Password Changing After a Breach

Discussion in 'other security issues & news' started by guest, Jun 1, 2020.

  1. guest

    guest Guest

    Password Changing After a Breach
    June 1, 2020
    After a breach, users rarely change their passwords, and when they do, they're often weaker
    Study: "(How) Do People Change Their Passwords After a Breach?"
    (PDF - 209 KB):
  2. longshots

    longshots Registered Member

    Oct 20, 2017
    I suspect many of you use your browser as a storage area for many of your login passwords. Me too. For ease of use they’re great. I order my washing powder online, as well as my dog food and a few other bits and pieces. If my password was compromised at any of these website would I care? What’s anyone going to do – send me free dog food.

    Discaimer: I NEVER store my credit card details at any of these sites.

    I also use the same password in multiple websites. Is it a risk? Maybe, but look at the stats.

    In 2019, so far, hacked website included a collection of 2.7 billion identity records, consisting of 774 million unique email addresses and 21 million unique passwords.

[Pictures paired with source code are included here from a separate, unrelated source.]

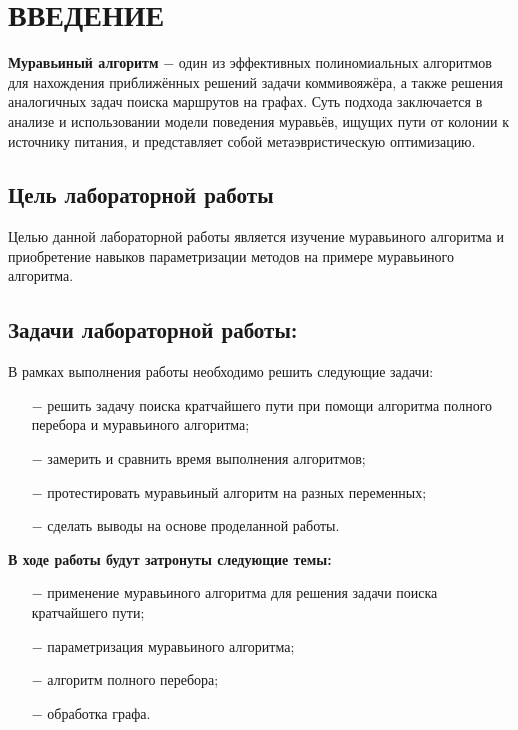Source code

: \chapter*{ВВЕДЕНИЕ}

\textbf{Муравьиный алгоритм} $-$ один из эффективных полиномиальных алгоритмов для нахождения приближённых решений задачи коммивояжёра, а также решения аналогичных задач поиска маршрутов на графах. 
Суть подхода заключается в анализе и использовании модели поведения муравьёв, ищущих пути от колонии к источнику питания, и представляет собой метаэвристическую оптимизацию.
\section*{Цель лабораторной работы}
Целью данной лабораторной работы является изучение муравьиного алгоритма и приобретение навыков параметризации методов на примере муравьиного алгоритма.

\section*{Задачи лабораторной работы:}
В рамках выполнения работы необходимо решить следующие задачи:
	
\begin{itemize}
	\item[$-$] решить задачу поиска кратчайшего пути при помощи алгоритма полного перебора и муравьиного алгоритма;
	\item[$-$] замерить и сравнить время выполнения алгоритмов;
	\item[$-$] протестировать муравьиный алгоритм на разных переменных;
	\item[$-$] сделать выводы на основе проделанной работы.
\end{itemize}

\textbf{В ходе работы будут затронуты следующие темы:}


\begin{itemize}
	\item[$-$] применение муравьиного алгоритма для решения задачи поиска кратчайшего пути;
	\item[$-$] параметризация муравьиного алгоритма;
	\item[$-$] алгоритм полного перебора;
	\item[$-$] обработка графа.
\end{itemize}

    These huge numbers are meant to frighten you, but in reality they do the opposite. It’s one thing to hack that many passwords, it’s quite another to weaponise them. If mine was one of 21 million passwords hacked, what have they got. My name, address, phone number – and the type of dog food I order. FYI, it’s Black Hawk Lamb And Rice. All this information is pretty much general knowledge. Would they even bother with a spear phishing attack to try and access my financial or banking details. In most cases it’s a lot of work to find out that the trip has not been worth it.